Please introduce you and your family.
We are a Spanish family of 4 from Tenerife, Canary islands. After 1 year of selling our things and preparing to start a new life, 6 month ago we left our rental house, step in to a ship and left Tenerife in our Campervan, our home on wheels. We have this “No plan”, with the objective of create our own life listening to our needs as individuals and as a family. We wanted to meet people, other families, communities, that were already doing things in other ways, walking conscious of their steps…
After travel Spain and Portugal for three months, we parked our campervan in Barcelona and took a flight to Chiang Mai, Thailand, to assist to the Project Worldschool Family Summit, and then we stayed there for two months. Now we are back in Spain and the “no plan” took us now to set a camp base for a period while we work on setting up our business which we are creating for us.

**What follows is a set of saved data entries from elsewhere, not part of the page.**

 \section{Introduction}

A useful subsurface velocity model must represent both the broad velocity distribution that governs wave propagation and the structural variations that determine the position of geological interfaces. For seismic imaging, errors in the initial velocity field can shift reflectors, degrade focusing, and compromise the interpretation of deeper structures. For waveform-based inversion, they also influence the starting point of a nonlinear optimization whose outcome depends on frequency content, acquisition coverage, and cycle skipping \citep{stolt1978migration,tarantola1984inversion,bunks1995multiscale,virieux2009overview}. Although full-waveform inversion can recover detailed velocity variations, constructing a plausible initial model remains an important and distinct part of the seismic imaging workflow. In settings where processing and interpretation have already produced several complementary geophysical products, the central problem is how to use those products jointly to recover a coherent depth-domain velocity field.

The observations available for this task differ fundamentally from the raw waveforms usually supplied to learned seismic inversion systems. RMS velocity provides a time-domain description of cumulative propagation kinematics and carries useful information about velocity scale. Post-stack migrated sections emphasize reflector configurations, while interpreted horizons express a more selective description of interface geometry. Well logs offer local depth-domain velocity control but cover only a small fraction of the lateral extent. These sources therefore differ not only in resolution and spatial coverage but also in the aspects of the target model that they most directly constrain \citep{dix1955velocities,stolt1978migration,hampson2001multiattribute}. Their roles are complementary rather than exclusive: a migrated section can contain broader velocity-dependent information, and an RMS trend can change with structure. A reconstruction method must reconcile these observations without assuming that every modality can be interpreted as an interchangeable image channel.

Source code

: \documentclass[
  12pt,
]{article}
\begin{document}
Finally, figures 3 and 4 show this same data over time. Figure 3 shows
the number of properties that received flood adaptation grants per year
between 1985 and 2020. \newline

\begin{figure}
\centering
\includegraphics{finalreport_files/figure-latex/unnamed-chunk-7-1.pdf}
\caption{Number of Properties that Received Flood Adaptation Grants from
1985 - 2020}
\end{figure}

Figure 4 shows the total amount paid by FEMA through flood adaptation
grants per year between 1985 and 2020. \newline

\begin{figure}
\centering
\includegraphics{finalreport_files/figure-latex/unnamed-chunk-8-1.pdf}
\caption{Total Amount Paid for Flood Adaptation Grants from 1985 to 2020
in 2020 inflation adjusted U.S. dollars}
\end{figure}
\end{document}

What does worldschooling mean to you?
Simple, move through different countries, cultures or just with different people, listen, observe, ask, learn through the experiences that life brings you from the moment you cross the door of your house and step in to the world to live in it.

Describe how you and your family approach education and learning.
In Spain, kids usually go to school when they are 3. Our oldest is nearly 6 years old, so at this point I would say we are unschoolers. In Tenerife, we went to a project created by families based in non-directed education, respecting rhythms and wishes of the kids and listen to what they were motivated to do, facilitating then, materials or wherever they need to work.
We do not do different at home because life is a continuum. We respect their times and needs, with everything: food, sleep, play, screens… And if they want to know about something we research with them, if they want to construct something, we look for materials, make a design, or whatever they think they need to achieve what they want to do. Life is amazing and we learn a lot as parent listen to their ideas and their solutions!
How long have you and your family been worldschooling?
Intentionally, I would say since we start planning the trip. Because our kid lived all the process, they had to choose and select the toys, the books and the things they were going to bring in the van, and the thing they were going to leave. We looked at maps many times imagining where we were going to travel. Many people from outside our friend circles, start becoming friends through social networks, and we did video conferences with those people that were just aligned to our interests. The trip starts when you set a date and worldschooling start when you change the way you see the world, when you are open, receptive and intentional.
Share an “aha moment” you’ve experienced on your worldschooling journey:
Discover that worldschooling embraces every kind of education methodology. That is something that is there you wanted or not. That even without being intentional or conscious of being worldschooling, you cannot help being in the world just as you cannot help learn from every situation you experiences in your life. And I love that!
What role does community play in your worldschooling experience?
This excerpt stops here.